Data for analysis: Begin

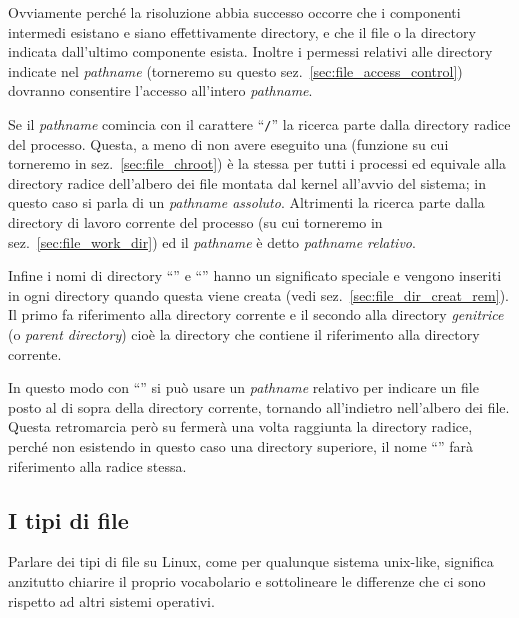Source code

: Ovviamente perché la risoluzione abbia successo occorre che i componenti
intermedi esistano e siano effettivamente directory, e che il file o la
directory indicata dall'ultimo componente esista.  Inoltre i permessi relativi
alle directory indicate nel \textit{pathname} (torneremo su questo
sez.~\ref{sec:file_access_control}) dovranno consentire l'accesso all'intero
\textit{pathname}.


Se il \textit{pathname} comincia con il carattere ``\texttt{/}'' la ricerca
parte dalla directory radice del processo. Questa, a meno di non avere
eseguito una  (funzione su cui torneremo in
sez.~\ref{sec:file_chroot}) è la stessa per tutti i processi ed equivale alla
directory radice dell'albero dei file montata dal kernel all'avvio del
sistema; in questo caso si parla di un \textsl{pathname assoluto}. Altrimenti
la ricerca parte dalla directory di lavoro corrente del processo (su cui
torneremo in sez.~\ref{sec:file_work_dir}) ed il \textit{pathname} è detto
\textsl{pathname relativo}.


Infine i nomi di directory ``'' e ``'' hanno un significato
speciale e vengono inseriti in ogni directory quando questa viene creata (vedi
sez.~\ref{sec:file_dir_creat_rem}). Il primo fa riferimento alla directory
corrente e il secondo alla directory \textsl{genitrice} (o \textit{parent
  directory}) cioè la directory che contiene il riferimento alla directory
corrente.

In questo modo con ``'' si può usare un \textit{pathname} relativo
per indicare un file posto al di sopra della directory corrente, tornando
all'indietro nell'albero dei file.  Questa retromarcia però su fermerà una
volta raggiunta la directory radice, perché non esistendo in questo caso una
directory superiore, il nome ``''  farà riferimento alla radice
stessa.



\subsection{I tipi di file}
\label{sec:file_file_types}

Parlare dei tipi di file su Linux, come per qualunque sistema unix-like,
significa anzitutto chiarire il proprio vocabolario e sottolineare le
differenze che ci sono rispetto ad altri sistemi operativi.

Data for analysis: End
Data for analysis: Begin

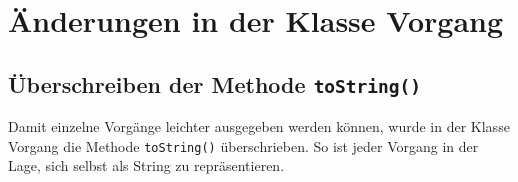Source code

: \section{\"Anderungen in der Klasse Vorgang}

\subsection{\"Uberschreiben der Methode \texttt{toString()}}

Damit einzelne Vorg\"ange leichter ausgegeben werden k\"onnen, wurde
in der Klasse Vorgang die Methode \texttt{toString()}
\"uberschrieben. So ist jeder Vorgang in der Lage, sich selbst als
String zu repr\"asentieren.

Data for analysis: End
Data for analysis: Begin

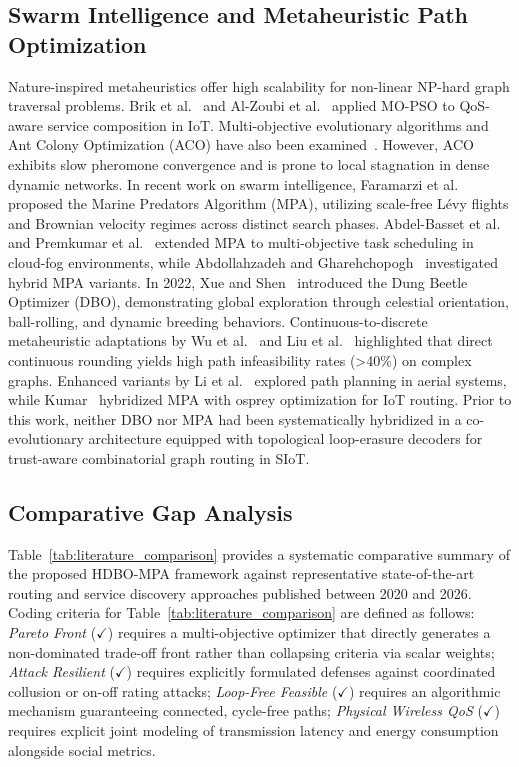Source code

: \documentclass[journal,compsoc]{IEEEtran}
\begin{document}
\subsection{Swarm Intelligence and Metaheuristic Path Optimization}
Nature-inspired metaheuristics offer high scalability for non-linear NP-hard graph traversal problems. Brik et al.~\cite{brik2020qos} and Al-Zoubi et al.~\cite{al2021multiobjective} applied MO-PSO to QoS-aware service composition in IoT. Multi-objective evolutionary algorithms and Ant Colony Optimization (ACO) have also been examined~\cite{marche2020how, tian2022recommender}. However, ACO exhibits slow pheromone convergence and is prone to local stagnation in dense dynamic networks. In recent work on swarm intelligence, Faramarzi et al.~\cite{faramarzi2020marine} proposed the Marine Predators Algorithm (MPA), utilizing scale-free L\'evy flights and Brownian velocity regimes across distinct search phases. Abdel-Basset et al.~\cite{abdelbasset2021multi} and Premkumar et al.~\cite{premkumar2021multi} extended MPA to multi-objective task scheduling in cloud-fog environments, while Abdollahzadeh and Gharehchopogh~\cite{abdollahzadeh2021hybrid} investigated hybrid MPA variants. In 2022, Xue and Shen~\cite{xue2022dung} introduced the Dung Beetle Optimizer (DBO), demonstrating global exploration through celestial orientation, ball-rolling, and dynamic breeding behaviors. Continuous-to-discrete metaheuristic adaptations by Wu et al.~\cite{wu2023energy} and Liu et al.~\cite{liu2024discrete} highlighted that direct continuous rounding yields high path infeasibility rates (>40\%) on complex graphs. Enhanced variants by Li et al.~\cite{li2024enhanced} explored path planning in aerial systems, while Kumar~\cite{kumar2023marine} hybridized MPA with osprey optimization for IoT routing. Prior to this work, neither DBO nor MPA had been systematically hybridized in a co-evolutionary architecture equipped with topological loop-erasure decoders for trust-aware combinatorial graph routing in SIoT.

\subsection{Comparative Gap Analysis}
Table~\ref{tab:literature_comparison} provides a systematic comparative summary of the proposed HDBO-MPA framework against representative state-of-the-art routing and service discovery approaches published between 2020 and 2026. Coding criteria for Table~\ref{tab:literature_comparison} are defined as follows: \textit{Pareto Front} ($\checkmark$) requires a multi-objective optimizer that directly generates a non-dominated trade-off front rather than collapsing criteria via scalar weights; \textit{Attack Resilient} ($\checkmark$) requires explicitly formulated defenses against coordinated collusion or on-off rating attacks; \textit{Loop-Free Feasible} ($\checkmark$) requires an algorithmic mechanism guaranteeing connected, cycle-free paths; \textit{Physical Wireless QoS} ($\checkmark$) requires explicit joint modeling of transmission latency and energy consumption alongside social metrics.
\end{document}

Data for analysis: End

From the material above, set down exactly the lines between the line holding "sistema; in questo" and the line holding "Infine i nomi", inclusive. Include nothing else.

**Completed task**
sistema; in questo caso si parla di un \textsl{pathname assoluto}. Altrimenti
la ricerca parte dalla directory di lavoro corrente del processo (su cui
torneremo in sez.~\ref{sec:file_work_dir}) ed il \textit{pathname} è detto
\textsl{pathname relativo}.


Infine i nomi di directory ``'' e ``'' hanno un significato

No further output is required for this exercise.